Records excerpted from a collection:
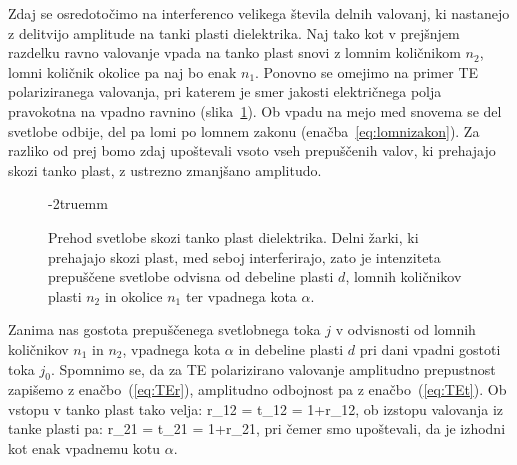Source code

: Zdaj se osredotočimo na interferenco velikega števila delnih 
valovanj, ki nastanejo z delitvijo amplitude na tanki plasti dielektrika.
Naj tako kot v prejšnjem razdelku ravno valovanje vpada na tanko plast 
snovi z lomnim količnikom $n_2$, lomni količnik okolice pa naj bo enak $n_1$. 
Ponovno se omejimo na primer TE polariziranega valovanja, pri katerem
je smer jakosti električnega polja pravokotna na vpadno ravnino 
(slika~\ref{fig:06_plastmulti}). Ob vpadu na mejo med snovema se del 
svetlobe odbije, del pa lomi po lomnem zakonu (enačba~\ref{eq:lomnizakon}).
Za razliko od prej bomo zdaj upoštevali vsoto vseh prepuščenih valov, 
ki prehajajo skozi tanko plast, z ustrezno zmanjšano amplitudo.
\begin{figure}[ht]
\centering
\def\svgwidth{70truemm} 

\caption{Prehod svetlobe skozi tanko plast dielektrika. Delni žarki, ki prehajajo
skozi plast, med seboj interferirajo, zato je intenziteta prepuščene svetlobe odvisna
od debeline plasti $d$, lomnih količnikov plasti $n_2$ in okolice $n_1$ ter vpadnega 
kota $\alpha$. }
\vglue-2truemm
\label{fig:06_plastmulti}
\end{figure}

Zanima nas gostota prepuščenega svetlobnega toka $j$ v odvisnosti od 
lomnih količnikov $n_1$ in $n_2$, vpadnega kota $\alpha$ in debeline plasti $d$ pri dani
vpadni gostoti toka $j_0$. Spomnimo se, da za TE polarizirano valovanje
amplitudno prepustnost zapišemo z enačbo~(\ref{eq:TEr}), amplitudno odbojnost
pa z enačbo~(\ref{eq:TEt}). Ob vstopu v tanko plast tako velja:
\beq
r_{12} = \qquad 
{}\qquad t_{12} = 1+r_{12},
\label{eq:06_35}
\eeq
ob izstopu valovanja iz tanke plasti pa:
\beq
r_{21} = \qquad 
{}\qquad t_{21} = 1+r_{21},
\label{eq:06_36}
\eeq
pri čemer smo upoštevali, da je izhodni kot enak vpadnemu kotu $\alpha$. 

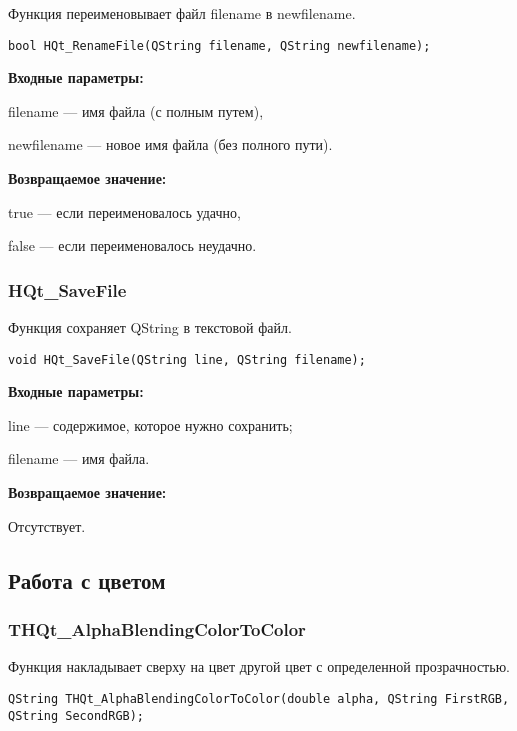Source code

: \documentclass[a4paper,12pt]{article}
\begin{document}
Функция переименовывает файл filename в newfilename.


\begin{lstlisting}[label=code_syntax_HQt_RenameFile,caption=Синтаксис]
bool HQt_RenameFile(QString filename, QString newfilename);
\end{lstlisting}

\textbf{Входные параметры:}

filename --- имя файла (с полным путем),
 
    newfilename --- новое имя файла (без полного пути).

\textbf{Возвращаемое значение:}

true --- если переименовалось удачно,
 
    false --- если переименовалось неудачно.


\subsubsection{HQt\_SaveFile}\label{HQt_SaveFile}

Функция сохраняет QString в текстовой файл.


\begin{lstlisting}[label=code_syntax_HQt_SaveFile,caption=Синтаксис]
void HQt_SaveFile(QString line, QString filename);
\end{lstlisting}

\textbf{Входные параметры:}

line --- содержимое, которое нужно сохранить;
 
filename --- имя файла.

\textbf{Возвращаемое значение:}

Отсутствует.


\subsection{Работа с цветом}

\subsubsection{THQt\_AlphaBlendingColorToColor}\label{THQt_AlphaBlendingColorToColor}

Функция накладывает сверху на цвет другой цвет с определенной прозрачностью.


\begin{lstlisting}[label=code_syntax_THQt_AlphaBlendingColorToColor,caption=Синтаксис]
QString THQt_AlphaBlendingColorToColor(double alpha, QString FirstRGB, QString SecondRGB);
\end{lstlisting}
\end{document}
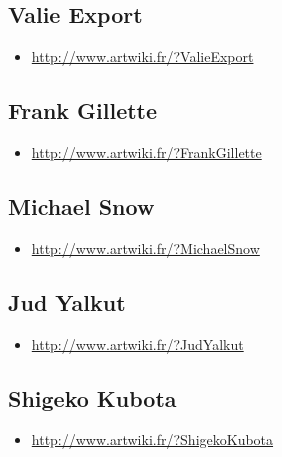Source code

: \documentclass[
]{book}
\providecommand{\tightlist}{%
  \setlength{\itemsep}{0pt}\setlength{\parskip}{0pt}}
\begin{document}
\hypertarget{valie-export}{%
\subsection{Valie Export}\label{valie-export}}

\begin{itemize}
\tightlist
\item
  \url{http://www.artwiki.fr/?ValieExport}
\end{itemize}

\hypertarget{frank-gillette}{%
\subsection{Frank Gillette}\label{frank-gillette}}

\begin{itemize}
\tightlist
\item
  \url{http://www.artwiki.fr/?FrankGillette}
\end{itemize}

\hypertarget{michael-snow}{%
\subsection{Michael Snow}\label{michael-snow}}

\begin{itemize}
\tightlist
\item
  \url{http://www.artwiki.fr/?MichaelSnow}
\end{itemize}

\hypertarget{jud-yalkut}{%
\subsection{Jud Yalkut}\label{jud-yalkut}}

\begin{itemize}
\tightlist
\item
  \url{http://www.artwiki.fr/?JudYalkut}
\end{itemize}

\hypertarget{shigeko-kubota}{%
\subsection{Shigeko Kubota}\label{shigeko-kubota}}

\begin{itemize}
\tightlist
\item
  \url{http://www.artwiki.fr/?ShigekoKubota}
\end{itemize}
\end{document}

» Problem to solve: Send back every record exactly as it stands, except the pictures.

» Your response:
Source code

: Zdaj se osredotočimo na interferenco velikega števila delnih 
valovanj, ki nastanejo z delitvijo amplitude na tanki plasti dielektrika.
Naj tako kot v prejšnjem razdelku ravno valovanje vpada na tanko plast 
snovi z lomnim količnikom $n_2$, lomni količnik okolice pa naj bo enak $n_1$. 
Ponovno se omejimo na primer TE polariziranega valovanja, pri katerem
je smer jakosti električnega polja pravokotna na vpadno ravnino 
(slika~\ref{fig:06_plastmulti}). Ob vpadu na mejo med snovema se del 
svetlobe odbije, del pa lomi po lomnem zakonu (enačba~\ref{eq:lomnizakon}).
Za razliko od prej bomo zdaj upoštevali vsoto vseh prepuščenih valov, 
ki prehajajo skozi tanko plast, z ustrezno zmanjšano amplitudo.
\begin{figure}[ht]
\centering
\def\svgwidth{70truemm} 

\caption{Prehod svetlobe skozi tanko plast dielektrika. Delni žarki, ki prehajajo
skozi plast, med seboj interferirajo, zato je intenziteta prepuščene svetlobe odvisna
od debeline plasti $d$, lomnih količnikov plasti $n_2$ in okolice $n_1$ ter vpadnega 
kota $\alpha$. }
\vglue-2truemm
\label{fig:06_plastmulti}
\end{figure}

Zanima nas gostota prepuščenega svetlobnega toka $j$ v odvisnosti od 
lomnih količnikov $n_1$ in $n_2$, vpadnega kota $\alpha$ in debeline plasti $d$ pri dani
vpadni gostoti toka $j_0$. Spomnimo se, da za TE polarizirano valovanje
amplitudno prepustnost zapišemo z enačbo~(\ref{eq:TEr}), amplitudno odbojnost
pa z enačbo~(\ref{eq:TEt}). Ob vstopu v tanko plast tako velja:
\beq
r_{12} = \qquad 
{}\qquad t_{12} = 1+r_{12},
\label{eq:06_35}
\eeq
ob izstopu valovanja iz tanke plasti pa:
\beq
r_{21} = \qquad 
{}\qquad t_{21} = 1+r_{21},
\label{eq:06_36}
\eeq
pri čemer smo upoštevali, da je izhodni kot enak vpadnemu kotu $\alpha$. 

Source code

: \documentclass[a4paper,12pt]{article}
\begin{document}
Функция переименовывает файл filename в newfilename.


\begin{lstlisting}[label=code_syntax_HQt_RenameFile,caption=Синтаксис]
bool HQt_RenameFile(QString filename, QString newfilename);
\end{lstlisting}

\textbf{Входные параметры:}

filename --- имя файла (с полным путем),
 
    newfilename --- новое имя файла (без полного пути).

\textbf{Возвращаемое значение:}

true --- если переименовалось удачно,
 
    false --- если переименовалось неудачно.


\subsubsection{HQt\_SaveFile}\label{HQt_SaveFile}

Функция сохраняет QString в текстовой файл.


\begin{lstlisting}[label=code_syntax_HQt_SaveFile,caption=Синтаксис]
void HQt_SaveFile(QString line, QString filename);
\end{lstlisting}

\textbf{Входные параметры:}

line --- содержимое, которое нужно сохранить;
 
filename --- имя файла.

\textbf{Возвращаемое значение:}

Отсутствует.


\subsection{Работа с цветом}

\subsubsection{THQt\_AlphaBlendingColorToColor}\label{THQt_AlphaBlendingColorToColor}

Функция накладывает сверху на цвет другой цвет с определенной прозрачностью.


\begin{lstlisting}[label=code_syntax_THQt_AlphaBlendingColorToColor,caption=Синтаксис]
QString THQt_AlphaBlendingColorToColor(double alpha, QString FirstRGB, QString SecondRGB);
\end{lstlisting}
\end{document}
Source code

: \documentclass[
]{book}
\providecommand{\tightlist}{%
  \setlength{\itemsep}{0pt}\setlength{\parskip}{0pt}}
\begin{document}
\hypertarget{valie-export}{%
\subsection{Valie Export}\label{valie-export}}

\begin{itemize}
\tightlist
\item
  \url{http://www.artwiki.fr/?ValieExport}
\end{itemize}

\hypertarget{frank-gillette}{%
\subsection{Frank Gillette}\label{frank-gillette}}

\begin{itemize}
\tightlist
\item
  \url{http://www.artwiki.fr/?FrankGillette}
\end{itemize}

\hypertarget{michael-snow}{%
\subsection{Michael Snow}\label{michael-snow}}

\begin{itemize}
\tightlist
\item
  \url{http://www.artwiki.fr/?MichaelSnow}
\end{itemize}

\hypertarget{jud-yalkut}{%
\subsection{Jud Yalkut}\label{jud-yalkut}}

\begin{itemize}
\tightlist
\item
  \url{http://www.artwiki.fr/?JudYalkut}
\end{itemize}

\hypertarget{shigeko-kubota}{%
\subsection{Shigeko Kubota}\label{shigeko-kubota}}

\begin{itemize}
\tightlist
\item
  \url{http://www.artwiki.fr/?ShigekoKubota}
\end{itemize}
\end{document}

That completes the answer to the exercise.